Note from Randy: This article was written in 1981 and appeared in Moody Magazine. Some things have changed since then, but most of the principles still pertain.
Those who say, “It’s always wise to wait” may be surprised to learn it isn’t.
“Should we get married?” Few questions deserve more careful attention. When dreamy-eyed recklessness yanks people into marriage, the end is often conflict, disillusionment, separation, and divorce, or at best, a second-rate marriage.
But suppose the decision to marry has been made, and it’s the right one. Suppose both people are growing Christians, with compatible personality and goals, committed to God and each other. The question is, “When should we marry?”
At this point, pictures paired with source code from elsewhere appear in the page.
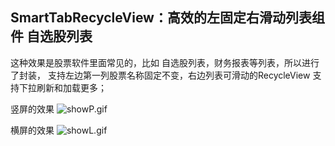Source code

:## SmartTabRecycleView：高效的左固定右滑动列表组件 自选股列表
这种效果是股票软件里面常见的，比如 自选股列表，财务报表等列表，所以进行了封装， 支持左边第一列股票名称固定不变，右边列表可滑动的RecycleView 支持下拉刷新和加载更多；
  
竖屏的效果
![showP.gif](showP.gif)

  
横屏的效果
![showL.gif](showL.gif)
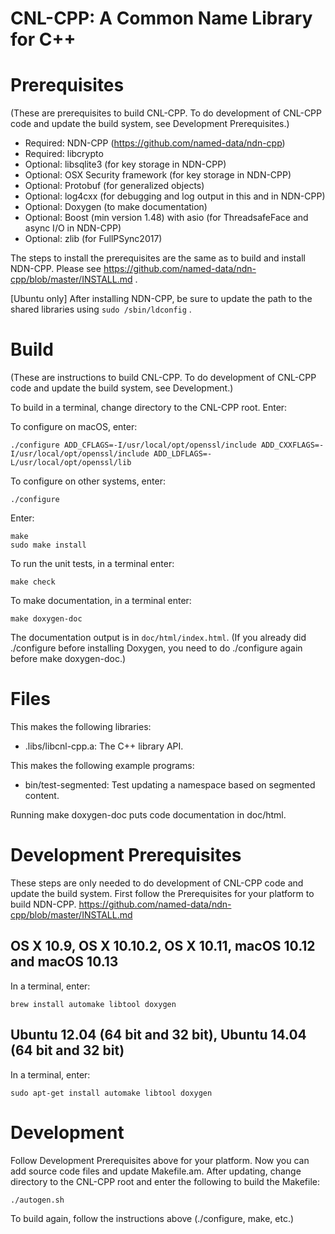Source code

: CNL-CPP: A Common Name Library for C++
======================================

Prerequisites
=============
(These are prerequisites to build CNL-CPP.  To do development of CNL-CPP code
and update the build system, see Development Prerequisites.)

* Required: NDN-CPP (https://github.com/named-data/ndn-cpp)
* Required: libcrypto
* Optional: libsqlite3 (for key storage in NDN-CPP)
* Optional: OSX Security framework (for key storage in NDN-CPP)
* Optional: Protobuf (for generalized objects)
* Optional: log4cxx (for debugging and log output in this and in NDN-CPP)
* Optional: Doxygen (to make documentation)
* Optional: Boost (min version 1.48) with asio (for ThreadsafeFace and async I/O in NDN-CPP)
* Optional: zlib (for FullPSync2017)

The steps to install the prerequisites are the same as to build and install NDN-CPP.
Please see https://github.com/named-data/ndn-cpp/blob/master/INSTALL.md .

[Ubuntu only] After installing NDN-CPP, be sure to update the path to the
shared libraries using `sudo /sbin/ldconfig` .

Build
=====
(These are instructions to build CNL-CPP. To do development of CNL-CPP code and update the build system, see Development.)

To build in a terminal, change directory to the CNL-CPP root. Enter:

To configure on macOS, enter:

    ./configure ADD_CFLAGS=-I/usr/local/opt/openssl/include ADD_CXXFLAGS=-I/usr/local/opt/openssl/include ADD_LDFLAGS=-L/usr/local/opt/openssl/lib

To configure on other systems, enter:

    ./configure

Enter:

    make
    sudo make install

To run the unit tests, in a terminal enter:

    make check

To make documentation, in a terminal enter:

    make doxygen-doc

The documentation output is in `doc/html/index.html`. (If you already did ./configure
before installing Doxygen, you need to do ./configure again before make doxygen-doc.)

Files
=====
This makes the following libraries:

* .libs/libcnl-cpp.a: The C++ library API.

This makes the following example programs:

* bin/test-segmented: Test updating a namespace based on segmented content.

Running make doxygen-doc puts code documentation in doc/html.

Development Prerequisites
=========================
These steps are only needed to do development of CNL-CPP code and update the build system.
First follow the Prerequisites for your platform to build NDN-CPP.
https://github.com/named-data/ndn-cpp/blob/master/INSTALL.md

## OS X 10.9, OS X 10.10.2, OS X 10.11, macOS 10.12 and macOS 10.13
In a terminal, enter:

    brew install automake libtool doxygen

## Ubuntu 12.04 (64 bit and 32 bit), Ubuntu 14.04 (64 bit and 32 bit)
In a terminal, enter:

    sudo apt-get install automake libtool doxygen

Development
===========
Follow Development Prerequisites above for your platform.
Now you can add source code files and update Makefile.am.
After updating, change directory to the CNL-CPP root and enter the following to build the Makefile:

    ./autogen.sh

To build again, follow the instructions above (./configure, make, etc.)
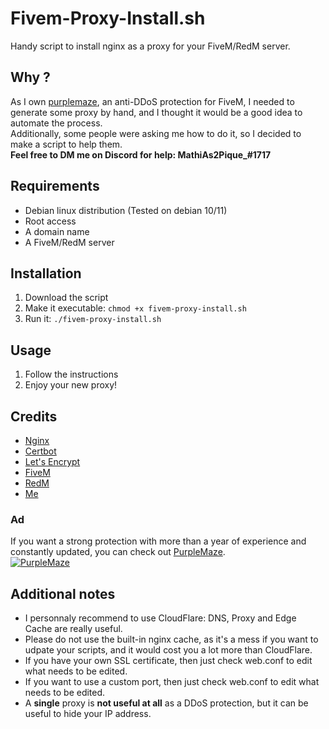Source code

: # Fivem-Proxy-Install.sh
Handy script to install nginx as a proxy for your FiveM/RedM server.

## Why ?
As I own [purplemaze](https://purplemaze.net), an anti-DDoS protection for FiveM, I needed to generate some proxy by hand, and I thought it would be a good idea to automate the process.  
Additionally, some people were asking me how to do it, so I decided to make a script to help them.  
**Feel free to DM me on Discord for help: MathiAs2Pique_#1717**  

## Requirements
- Debian linux distribution (Tested on debian 10/11)
- Root access
- A domain name
- A FiveM/RedM server

## Installation
1. Download the script
2. Make it executable: `chmod +x fivem-proxy-install.sh`
3. Run it: `./fivem-proxy-install.sh`

## Usage
1. Follow the instructions
2. Enjoy your new proxy!

## Credits
- [Nginx](https://nginx.org/)
- [Certbot](https://certbot.eff.org/)
- [Let's Encrypt](https://letsencrypt.org/)
- [FiveM](https://fivem.net/)
- [RedM](https://redm.gg/)
- [Me](https://github.com/MathiAs2Pique)

### Ad

If you want a strong protection with more than a year of experience and constantly updated, you can check out [PurpleMaze](https://purplemaze.net).  
[![PurpleMaze](https://cdn.discordapp.com/attachments/859400057564561408/1092897682344923249/purplemazeLogo.png)](https://discord.gg/RThBYA5fAD)

## Additional notes
- I personnaly recommend to use CloudFlare: DNS, Proxy and Edge Cache are really useful.
- Please do not use the built-in nginx cache, as it's a mess if you want to udpate your scripts, and it would cost you a lot more than CloudFlare.
- If you have your own SSL certificate, then just check web.conf to edit what needs to be edited.
- If you want to use a custom port, then just check web.conf to edit what needs to be edited.
- A **single** proxy is **not useful at all** as a DDoS protection, but it can be useful to hide your IP address.
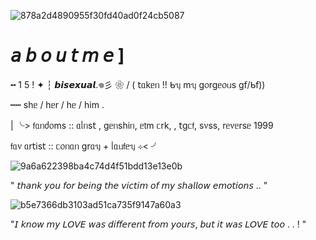 ![878a2d4890955f30fd40ad0f24cb5087](https://github.com/user-attachments/assets/266febf8-db85-4b61-919c-6908b4f22613)

#  𝘢 𝘣 𝘰 𝘶 𝘵  𝘮 𝘦   ]

╍ 1 5  ! ✦ ┆  𝙗𝙞𝙨𝙚𝙭𝙪𝙖𝙡.𖦹彡
  ❀
  \/
( 𝗍ᥲkᥱᥒ  !!  ᑲᥡ mᥡ g᥆rgᥱ᥆ᥙs g𝖿/ᑲ𝖿))

┅┅ sһᥱ / һᥱr / һᥱ / һіm  . 


|
╰>   𝖿ᥲᥒძ᥆ms :: ᥲᥣᥒs𝗍 , gᥱᥒsһіᥒ, ᥱ𝗍m         ᥴrk, , 𝗍gᥴ𝖿, s᥎ss, rᥱ᥎ᥱrsᥱ 1999


𝖿ᥲ᥎ ᥲr𝗍іs𝗍 :: ᥴ᥆ᥒᥲᥒ grᥲᥡ + ᥣᥲᥙ𝖿ᥱᥡ ⊹< ╯

![9a6a622398ba4c74d4f51bdd13e13e0b](https://github.com/user-attachments/assets/e4be5ed8-aa59-4ba1-8567-878a2ef05f40)

" 𝘵𝘩𝘢𝘯𝘬 𝘺𝘰𝘶 𝘧𝘰𝘳 𝘣𝘦𝘪𝘯𝘨 𝘵𝘩𝘦 𝘷𝘪𝘤𝘵𝘪𝘮 𝘰𝘧 𝘮𝘺 𝘴𝘩𝘢𝘭𝘭𝘰𝘸 𝘦𝘮𝘰𝘵𝘪𝘰𝘯𝘴 .. "


![b5e7366db3103ad51ca735f9147a60a3](https://github.com/user-attachments/assets/78a9819b-e86a-45db-85fb-c94621f2f43a)

"𝘐 𝘬𝘯𝘰𝘸 𝘮𝘺 𝘓𝘖𝘝𝘌 𝘸𝘢𝘴 𝘥𝘪𝘧𝘧𝘦𝘳𝘦𝘯𝘵 𝘧𝘳𝘰𝘮 𝘺𝘰𝘶𝘳𝘴, 𝘣𝘶𝘵 𝘪𝘵 𝘸𝘢𝘴 𝘓𝘖𝘝𝘌 𝘵𝘰𝘰 . . ! "

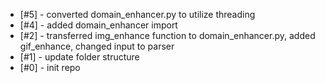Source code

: - [#5] - converted domain_enhancer.py to utilize threading
- [#4] - added domain_enhancer import
- [#2] - transferred img_enhance function to domain_enhancer.py, added gif_enhance, changed input to parser
- [#1] - update folder structure
- [#0] - init repo
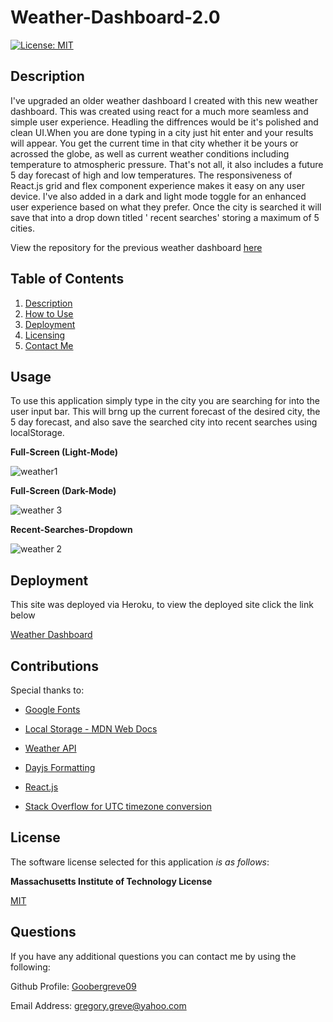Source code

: # Weather-Dashboard-2.0

  [![License: MIT](https://img.shields.io/badge/License-MIT-yellow.svg)](https://opensource.org/licenses/MIT)

  
## Description
I've upgraded an older weather dashboard I created with this new weather dashboard. This was created using react for a much more seamless and simple user experience. Headling the diffrences would be it's polished and clean UI.When you are done typing in a city just hit enter and your results will appear. You get the current time in that city whether it be yours or acrossed the globe, as well as current weather conditions including temperature to atmospheric pressure. That's not all, it also includes a future 5 day forecast of high and low temperatures. The responsiveness of React.js grid and flex component experience makes it easy on any user device. I've also added in a dark and light mode toggle for an enhanced user experience based on what they prefer. Once the city is searched it will save that into a drop down titled ' recent searches' storing a maximum of 5 cities.

View the repository for the previous weather dashboard [here](https://github.com/Goobergreve09/weather-dashboard-api)


  
## Table of Contents

1. [Description](#description)   
2. [How to Use](#usage)
3. [Deployment](#deployment)
4. [Licensing](#license)  
5. [Contact Me](#questions)



## Usage

To use this application simply type in the city you are searching for into the user input bar. This will brng up the current forecast of the desired city, the 5 day forecast, and also save the searched city into recent searches using localStorage. 

**Full-Screen (Light-Mode)**

![weather1](https://github.com/Goobergreve09/Weather-Dashboard-2.0/assets/143923830/6d70963b-39c4-46d2-a2c8-2b3e1d78089d)

**Full-Screen (Dark-Mode)**

![weather 3](https://github.com/Goobergreve09/Weather-Dashboard-2.0/assets/143923830/e04f57eb-d20f-4583-a624-0ee9a9df173a)

**Recent-Searches-Dropdown**

![weather 2](https://github.com/Goobergreve09/Weather-Dashboard-2.0/assets/143923830/94c2122b-e04d-441d-a9ae-df0a2a0d9088)

## Deployment

This site was deployed via Heroku, to view the deployed site click the link below

[Weather Dashboard](https://weather-dashboard-greg.netlify.app/)

## Contributions

Special thanks to: 

* [Google Fonts](https://fonts.google.com/)

* [Local Storage - MDN Web Docs](https://developer.mozilla.org/en-US/docs/Web/API/Window/localStorage)

* [Weather API](https://openweathermap.org/api)

* [Dayjs Formatting](https://day.js.org/docs/en/display/format)

* [React.js](https://react.dev/)

* [Stack Overflow for UTC timezone conversion](stackoverflow.com)



## License

The software license selected for this application *is as follows*:

**Massachusetts Institute of Technology License**

[MIT](https://opensource.org/licenses/MIT)




## Questions

If you have any additional questions you can contact me by using the following:

 Github Profile: [Goobergreve09](https://www.github.com/Goobergreve09)

 Email Address: gregory.greve@yahoo.com
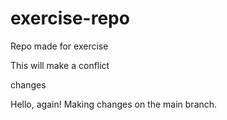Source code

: # exercise-repo
Repo made for exercise

This will make a conflict

changes

Hello, again! Making changes on the main branch.
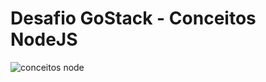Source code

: # Desafio GoStack - Conceitos NodeJS

![conceitos node](https://user-images.githubusercontent.com/39929399/97476135-d5229180-192c-11eb-94c8-e4e6cd006885.png)
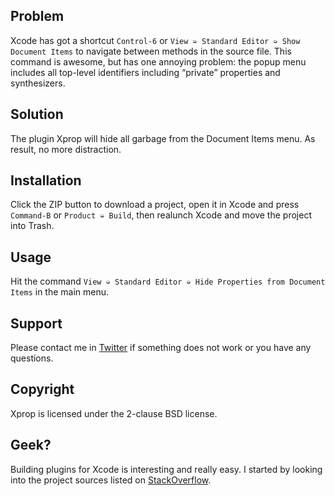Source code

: ## Problem

Xcode has got a shortcut `Control-6` or `View ➭ Standard Editor ➭ Show Document Items` to navigate between methods in the source file. This command is awesome, but has one annoying problem: the popup menu includes all top-level identifiers including “private” properties and synthesizers.

## Solution

The plugin Xprop will hide all garbage from the Document Items menu. As result, no more distraction.

## Installation

Click the ZIP button to download a project, open it in Xcode and press `Command-B` or `Product ➭ Build`, then realunch Xcode and move the project into Trash.

## Usage

Hit the command `View ➭ Standard Editor ➭ Hide Properties from Document Items` in the main menu.

## Support

Please contact me in [Twitter](http://twitter.com/vadimshpakovski) if something does not work or you have any questions.

## Copyright

Xprop is licensed under the 2-clause BSD license.

## Geek?

Building plugins for Xcode is interesting and really easy. I started by looking into the project sources listed on [StackOverflow](http://stackoverflow.com/a/13181049/26980).
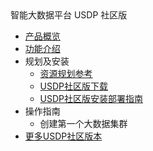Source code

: <div class="sidebar_title icon_"> 智能大数据平台 USDP 社区版</div>   



* [产品概览](/usdp_community/1.0.x/README)
* [功能介绍](usdp_community/1.0.x/release_notes)
* 规划及安装
  * [资源规划参考](usdp_community/1.0.x/plan&create/deploy_plan)
  * [USDP社区版下载](usdp_community/1.0.x/plan&create/download)
  * [USDP社区版安装部署指南](usdp_community/1.0.x/plan&create/install)
* 操作指南
  * 创建第一个大数据集群
* [更多USDP社区版本](/usdp_community/version_list)


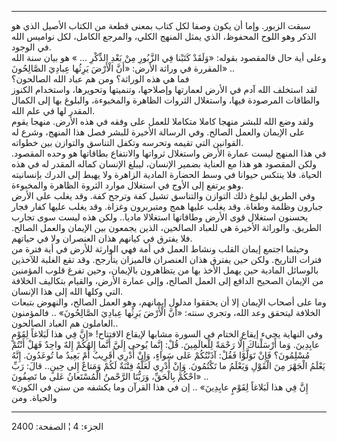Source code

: ------------------------------------------------------------------------

سبقت الزبور. وإما أن يكون وصفا لكل كتاب بمعنى قطعة من الكتاب الأصيل الذي
هو الذكر وهو اللوح المحفوظ، الذي يمثل المنهج الكلي، والمرجع الكامل، لكل
نواميس الله في الوجود.  
وعلى أية حال فالمقصود بقوله: «وَلَقَدْ كَتَبْنا فِي الزَّبُورِ مِنْ بَعْدِ الذِّكْرِ ... » هو
بيان سنة الله المقررة في وراثة الأرض: «أَنَّ الْأَرْضَ يَرِثُها عِبادِيَ الصَّالِحُونَ»
..  
فما هي هذه الوراثة؟ ومن هم عباد الله الصالحون؟  
لقد استخلف الله آدم في الأرض لعمارتها وإصلاحها، وتنميتها وتحويرها،
واستخدام الكنوز والطاقات المرصودة فيها، واستغلال الثروات الظاهرة
والمخبوءة، والبلوغ بها إلى الكمال المقدر لها في علم الله.  
ولقد وضع الله للبشر منهجا كاملا متكاملا للعمل على وفقه في هذه الأرض.
منهجا يقوم على الإيمان والعمل الصالح. وفي الرسالة الأخيرة للبشر فصل هذا
المنهج، وشرع له القوانين التي تقيمه وتحرسه وتكفل التناسق والتوازن بين
خطواته.  
في هذا المنهج ليست عمارة الأرض واستغلال ثرواتها والانتفاع بطاقاتها هو
وحده المقصود. ولكن المقصود هو هذا مع العناية بضمير الإنسان، ليبلغ
الإنسان كماله المقدر له في هذه الحياة. فلا ينتكس حيوانا في وسط الحضارة
المادية الزاهرة ولا يهبط إلى الدرك بإنسانيته وهو يرتفع إلى الأوج في
استغلال موارد الثروة الظاهرة والمخبوءة.  
وفي الطريق لبلوغ ذلك التوازن والتناسق تشيل كفة وترجح كفة. وقد يغلب على
الأرض جبارون وظلمة وطغاة. وقد يغلب عليها همج ومتبربرون وغزاة. وقد يغلب
عليها كفار فجار يحسنون استغلال قوى الأرض وطاقاتها استغلالا ماديا.. ولكن
هذه ليست سوى تجارب الطريق. والوراثة الأخيرة هي للعباد الصالحين، الذين
يجمعون بين الإيمان والعمل الصالح. فلا يفترق في كيانهم هذان العنصران ولا
في حياتهم.  
وحيثما اجتمع إيمان القلب ونشاط العمل في أمة فهي الوارثة للأرض في أية
فترة من فترات التاريخ. ولكن حين يفترق هذان العنصران فالميزان يتأرجح. وقد
تقع الغلبة للآخذين بالوسائل المادية حين يهمل الأخذ بها من يتظاهرون
بالإيمان، وحين تفرغ قلوب المؤمنين من الإيمان الصحيح الدافع إلى العمل
الصالح، وإلى عمارة الأرض، والقيام بتكاليف الخلافة التي وكلها الله إلى
هذا الإنسان.  
وما على أصحاب الإيمان إلا أن يحققوا مدلول إيمانهم، وهو العمل الصالح،
والنهوض بتبعات الخلافة ليتحقق وعد الله، وتجري سنته: «أَنَّ الْأَرْضَ يَرِثُها
عِبادِيَ الصَّالِحُونَ» .. فالمؤمنون العاملون هم العباد الصالحون..  
وفي النهاية يجيء إيقاع الختام في السورة مشابها لإيقاع الافتتاح! «إِنَّ فِي
هذا لَبَلاغاً لِقَوْمٍ عابِدِينَ. وَما أَرْسَلْناكَ إِلَّا رَحْمَةً لِلْعالَمِينَ. قُلْ: إِنَّما يُوحى إِلَيَّ
أَنَّما إِلهُكُمْ إِلهٌ واحِدٌ فَهَلْ أَنْتُمْ مُسْلِمُونَ؟ فَإِنْ تَوَلَّوْا فَقُلْ: آذَنْتُكُمْ عَلى سَواءٍ، وَإِنْ
أَدْرِي أَقَرِيبٌ أَمْ بَعِيدٌ ما تُوعَدُونَ. إِنَّهُ يَعْلَمُ الْجَهْرَ مِنَ الْقَوْلِ وَيَعْلَمُ ما تَكْتُمُونَ.
وَإِنْ أَدْرِي لَعَلَّهُ فِتْنَةٌ لَكُمْ وَمَتاعٌ إِلى حِينٍ.. قالَ: رَبِّ احْكُمْ بِالْحَقِّ، وَرَبُّنَا الرَّحْمنُ
الْمُسْتَعانُ عَلى ما تَصِفُونَ» ..  
«إِنَّ فِي هذا لَبَلاغاً لِقَوْمٍ عابِدِينَ» .. إن في هذا القرآن وما يكشفه من سنن في
الكون والحياة. ومن

------------------------------------------------------------------------

الجزء: 4 ¦ الصفحة: 2400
Sadly, most young people, even Christians, tackle this decision by themselves. Contrary to many cultures and times, they don’t consult their parents. Many parents feel obligated to keep their hands off and mouths shut. Distracted by their own busyness or afraid they’ll be interfering with their children’s lives, they reason, “The kids are old enough to decide for themselves.” This applies to both who and when to marry.
Other parents don’t hesitate to offer advice. Giving careful and thoughtful counsel, they support, encourage, and caution whenever necessary. Good for them!
But some Christian parents try to dominate their grown children’s lives, unwilling to surrender their claim to them. Well-meaning, they have only one word in their vocabulary of marital advice: “Wait!”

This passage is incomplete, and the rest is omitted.